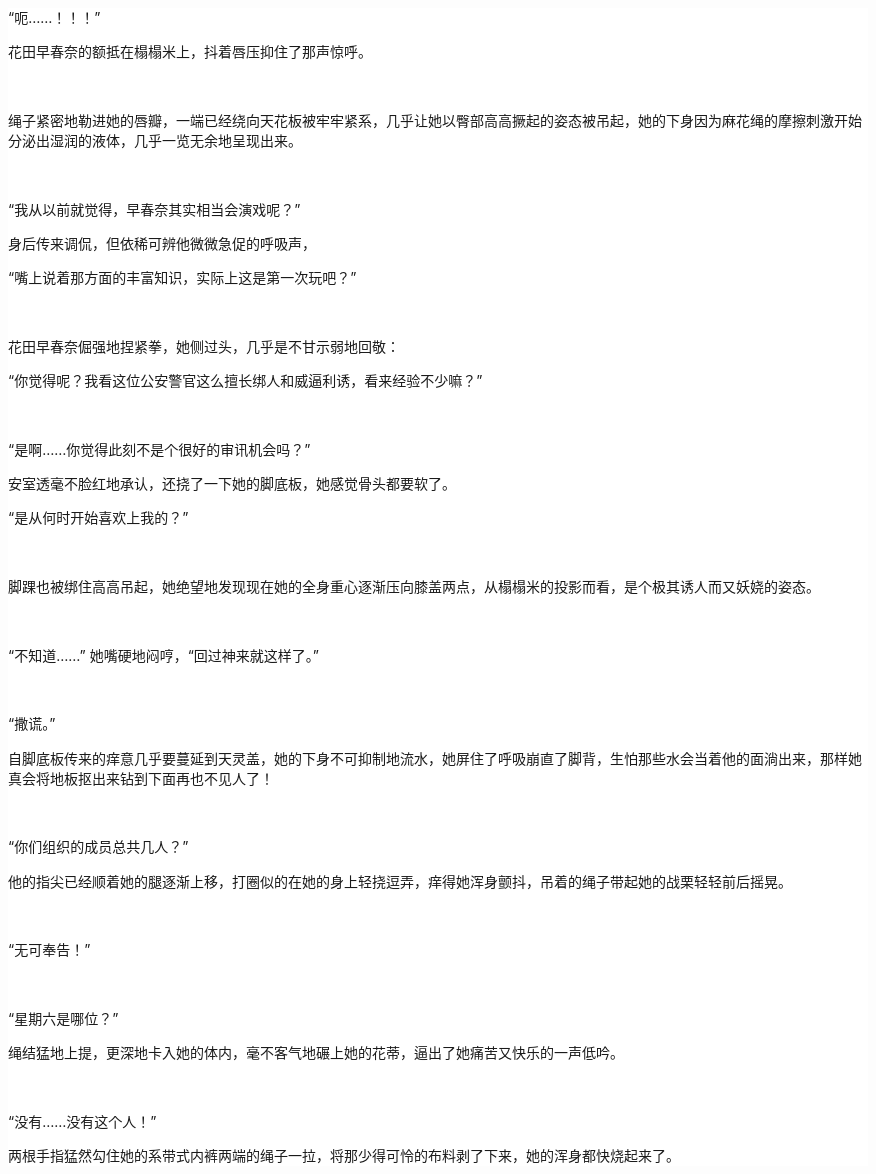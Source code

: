 “呃……！！！”

花田早春奈的额抵在榻榻米上，抖着唇压抑住了那声惊呼。

<br>

绳子紧密地勒进她的唇瓣，一端已经绕向天花板被牢牢紧系，几乎让她以臀部高高撅起的姿态被吊起，她的下身因为麻花绳的摩擦刺激开始分泌出湿润的液体，几乎一览无余地呈现出来。

<br>

“我从以前就觉得，早春奈其实相当会演戏呢？”

身后传来调侃，但依稀可辨他微微急促的呼吸声，

“嘴上说着那方面的丰富知识，实际上这是第一次玩吧？”

<br>

花田早春奈倔强地捏紧拳，她侧过头，几乎是不甘示弱地回敬：

“你觉得呢？我看这位公安警官这么擅长绑人和威逼利诱，看来经验不少嘛？”

<br>

“是啊……你觉得此刻不是个很好的审讯机会吗？”

安室透毫不脸红地承认，还挠了一下她的脚底板，她感觉骨头都要软了。

“是从何时开始喜欢上我的？”

<br>

脚踝也被绑住高高吊起，她绝望地发现现在她的全身重心逐渐压向膝盖两点，从榻榻米的投影而看，是个极其诱人而又妖娆的姿态。

<br>

“不知道……” 她嘴硬地闷哼，“回过神来就这样了。”

<br>

“撒谎。”

自脚底板传来的痒意几乎要蔓延到天灵盖，她的下身不可抑制地流水，她屏住了呼吸崩直了脚背，生怕那些水会当着他的面淌出来，那样她真会将地板抠出来钻到下面再也不见人了！

<br>

“你们组织的成员总共几人？”

他的指尖已经顺着她的腿逐渐上移，打圈似的在她的身上轻挠逗弄，痒得她浑身颤抖，吊着的绳子带起她的战栗轻轻前后摇晃。

<br>

“无可奉告！”

<br>

“星期六是哪位？”

绳结猛地上提，更深地卡入她的体内，毫不客气地碾上她的花蒂，逼出了她痛苦又快乐的一声低吟。

<br>

“没有……没有这个人！”

两根手指猛然勾住她的系带式内裤两端的绳子一拉，将那少得可怜的布料剥了下来，她的浑身都快烧起来了。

──────────────────────────────

Exercise details
Please copy out each line above exactly as written, but not the pictures.

Finished exercise
Source code

: “呃……！！！”

花田早春奈的额抵在榻榻米上，抖着唇压抑住了那声惊呼。

<br>

绳子紧密地勒进她的唇瓣，一端已经绕向天花板被牢牢紧系，几乎让她以臀部高高撅起的姿态被吊起，她的下身因为麻花绳的摩擦刺激开始分泌出湿润的液体，几乎一览无余地呈现出来。

<br>

“我从以前就觉得，早春奈其实相当会演戏呢？”

身后传来调侃，但依稀可辨他微微急促的呼吸声，

“嘴上说着那方面的丰富知识，实际上这是第一次玩吧？”

<br>

花田早春奈倔强地捏紧拳，她侧过头，几乎是不甘示弱地回敬：

“你觉得呢？我看这位公安警官这么擅长绑人和威逼利诱，看来经验不少嘛？”

<br>

“是啊……你觉得此刻不是个很好的审讯机会吗？”

安室透毫不脸红地承认，还挠了一下她的脚底板，她感觉骨头都要软了。

“是从何时开始喜欢上我的？”

<br>

脚踝也被绑住高高吊起，她绝望地发现现在她的全身重心逐渐压向膝盖两点，从榻榻米的投影而看，是个极其诱人而又妖娆的姿态。

<br>

“不知道……” 她嘴硬地闷哼，“回过神来就这样了。”

<br>

“撒谎。”

自脚底板传来的痒意几乎要蔓延到天灵盖，她的下身不可抑制地流水，她屏住了呼吸崩直了脚背，生怕那些水会当着他的面淌出来，那样她真会将地板抠出来钻到下面再也不见人了！

<br>

“你们组织的成员总共几人？”

他的指尖已经顺着她的腿逐渐上移，打圈似的在她的身上轻挠逗弄，痒得她浑身颤抖，吊着的绳子带起她的战栗轻轻前后摇晃。

<br>

“无可奉告！”

<br>

“星期六是哪位？”

绳结猛地上提，更深地卡入她的体内，毫不客气地碾上她的花蒂，逼出了她痛苦又快乐的一声低吟。

<br>

“没有……没有这个人！”

两根手指猛然勾住她的系带式内裤两端的绳子一拉，将那少得可怜的布料剥了下来，她的浑身都快烧起来了。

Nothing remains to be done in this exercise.